**PROBLEM TO WORK ON:**
If an entry below holds a picture, skip the picture and copy everything else exactly.

........

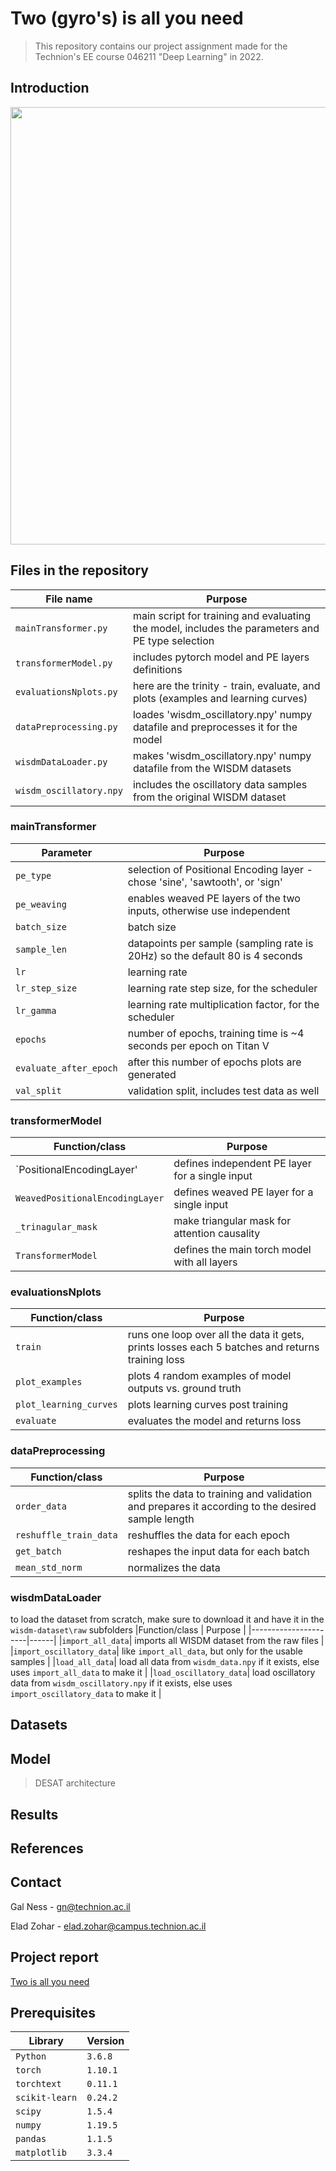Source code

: # Two (gyro's) is all you need

> This repository contains our project assignment made for the Technion's EE course 046211 "Deep Learning" in  2022.


## Introduction

<img src="https://github.com/?.png" width="700">




## Files in the repository

|File name         | Purpose |
|----------------------|------|
|`mainTransformer.py`| main script for training and evaluating the model, includes the parameters and PE type selection |
|`transformerModel.py`| includes pytorch model and PE layers definitions |
|`evaluationsNplots.py`| here are the trinity - train, evaluate, and plots (examples and learning curves)|
|`dataPreprocessing.py`| loades 'wisdm_oscillatory.npy' numpy datafile and preprocesses it for the model |
|`wisdmDataLoader.py`| makes 'wisdm_oscillatory.npy' numpy datafile from the WISDM datasets |
|`wisdm_oscillatory.npy`| includes the oscillatory data samples from the original WISDM dataset |


### mainTransformer

|Parameter         | Purpose |
|----------------------|------|
|`pe_type`| selection of Positional Encoding layer - chose 'sine', 'sawtooth', or 'sign' |
|`pe_weaving`| enables weaved PE layers of the two inputs, otherwise use independent |
|`batch_size`| batch size |
|`sample_len`| datapoints per sample (sampling rate is 20Hz) so the default 80 is 4 seconds |
|`lr`| learning rate |
|`lr_step_size`| learning rate step size, for the scheduler|
|`lr_gamma`| learning rate multiplication factor, for the scheduler|
|`epochs`| number of epochs, training time is ~4 seconds per epoch on Titan V | 
|`evaluate_after_epoch`| after this number of epochs plots are generated |
|`val_split`| validation split, includes test data as well |

### transformerModel

|Function/class        | Purpose |
|----------------------|------|
|`PositionalEncodingLayer'| defines independent PE layer for a single input|
|`WeavedPositionalEncodingLayer`| defines weaved PE layer for a single input|
|`_trinagular_mask`| make triangular mask for attention causality |
|`TransformerModel`| defines the main torch model with all layers |


### evaluationsNplots
|Function/class        | Purpose |
|----------------------|------|
|`train`|  runs one loop over all the data it gets, prints losses each 5 batches and returns training loss |
|`plot_examples`|  plots 4 random examples of model outputs vs. ground truth|
|`plot_learning_curves`|  plots learning curves post training|
|`evaluate`|  evaluates the model and returns loss |


### dataPreprocessing
|Function/class        | Purpose |
|----------------------|------|
|`order_data`| splits the data to training and validation and prepares it according to the desired sample length |
|`reshuffle_train_data`| reshuffles the data for each epoch |
|`get_batch`| reshapes  the input data for each batch |
|`mean_std_norm`| normalizes the data |


### wisdmDataLoader

to load the dataset from scratch, make sure to download it and have it in the `wisdm-dataset\raw` subfolders
|Function/class        | Purpose |
|----------------------|------|
|`import_all_data`| imports all WISDM dataset from the raw files  |
|`import_oscillatory_data`| like `import_all_data`, but only for the usable samples |
|`load_all_data`| load all data from `wisdm_data.npy` if it exists, else uses `import_all_data` to make it |
|`load_oscillatory_data`| load oscillatory data from `wisdm_oscillatory.npy` if it exists, else uses `import_oscillatory_data` to make it |


## Datasets

## Model
> DESAT architecture
## Results

## References

## Contact

Gal Ness - [gn@technion.ac.il](mailto:gn@technion.ac.il)

Elad Zohar - [elad.zohar@campus.technion.ac.il](mailto:elad.zohar@campus.technion.ac.il)

## Project report
[Two is all you need](/aux/Two_is_all_you_need.pdf)
 
## Prerequisites
|Library         | Version |
|----------------------|----|
|`Python`|  `3.6.8`|
|`torch`|  `1.10.1`|
|`torchtext`|  `0.11.1`|
|`scikit-learn`|  `0.24.2`|
|`scipy`|  `1.5.4`|
|`numpy`|  `1.19.5`|
|`pandas`|  `1.1.5`|
|`matplotlib`|  `3.3.4`|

........

**TASK RESULT:**
Source code

: # Two (gyro's) is all you need

> This repository contains our project assignment made for the Technion's EE course 046211 "Deep Learning" in  2022.


## Introduction

<img src="https://github.com/?.png" width="700">




## Files in the repository

|File name         | Purpose |
|----------------------|------|
|`mainTransformer.py`| main script for training and evaluating the model, includes the parameters and PE type selection |
|`transformerModel.py`| includes pytorch model and PE layers definitions |
|`evaluationsNplots.py`| here are the trinity - train, evaluate, and plots (examples and learning curves)|
|`dataPreprocessing.py`| loades 'wisdm_oscillatory.npy' numpy datafile and preprocesses it for the model |
|`wisdmDataLoader.py`| makes 'wisdm_oscillatory.npy' numpy datafile from the WISDM datasets |
|`wisdm_oscillatory.npy`| includes the oscillatory data samples from the original WISDM dataset |


### mainTransformer

|Parameter         | Purpose |
|----------------------|------|
|`pe_type`| selection of Positional Encoding layer - chose 'sine', 'sawtooth', or 'sign' |
|`pe_weaving`| enables weaved PE layers of the two inputs, otherwise use independent |
|`batch_size`| batch size |
|`sample_len`| datapoints per sample (sampling rate is 20Hz) so the default 80 is 4 seconds |
|`lr`| learning rate |
|`lr_step_size`| learning rate step size, for the scheduler|
|`lr_gamma`| learning rate multiplication factor, for the scheduler|
|`epochs`| number of epochs, training time is ~4 seconds per epoch on Titan V | 
|`evaluate_after_epoch`| after this number of epochs plots are generated |
|`val_split`| validation split, includes test data as well |

### transformerModel

|Function/class        | Purpose |
|----------------------|------|
|`PositionalEncodingLayer'| defines independent PE layer for a single input|
|`WeavedPositionalEncodingLayer`| defines weaved PE layer for a single input|
|`_trinagular_mask`| make triangular mask for attention causality |
|`TransformerModel`| defines the main torch model with all layers |


### evaluationsNplots
|Function/class        | Purpose |
|----------------------|------|
|`train`|  runs one loop over all the data it gets, prints losses each 5 batches and returns training loss |
|`plot_examples`|  plots 4 random examples of model outputs vs. ground truth|
|`plot_learning_curves`|  plots learning curves post training|
|`evaluate`|  evaluates the model and returns loss |


### dataPreprocessing
|Function/class        | Purpose |
|----------------------|------|
|`order_data`| splits the data to training and validation and prepares it according to the desired sample length |
|`reshuffle_train_data`| reshuffles the data for each epoch |
|`get_batch`| reshapes  the input data for each batch |
|`mean_std_norm`| normalizes the data |


### wisdmDataLoader

to load the dataset from scratch, make sure to download it and have it in the `wisdm-dataset\raw` subfolders
|Function/class        | Purpose |
|----------------------|------|
|`import_all_data`| imports all WISDM dataset from the raw files  |
|`import_oscillatory_data`| like `import_all_data`, but only for the usable samples |
|`load_all_data`| load all data from `wisdm_data.npy` if it exists, else uses `import_all_data` to make it |
|`load_oscillatory_data`| load oscillatory data from `wisdm_oscillatory.npy` if it exists, else uses `import_oscillatory_data` to make it |


## Datasets

## Model
> DESAT architecture
## Results

## References

## Contact

Gal Ness - [gn@technion.ac.il](mailto:gn@technion.ac.il)

Elad Zohar - [elad.zohar@campus.technion.ac.il](mailto:elad.zohar@campus.technion.ac.il)

## Project report
[Two is all you need](/aux/Two_is_all_you_need.pdf)
 
## Prerequisites
|Library         | Version |
|----------------------|----|
|`Python`|  `3.6.8`|
|`torch`|  `1.10.1`|
|`torchtext`|  `0.11.1`|
|`scikit-learn`|  `0.24.2`|
|`scipy`|  `1.5.4`|
|`numpy`|  `1.19.5`|
|`pandas`|  `1.1.5`|
|`matplotlib`|  `3.3.4`|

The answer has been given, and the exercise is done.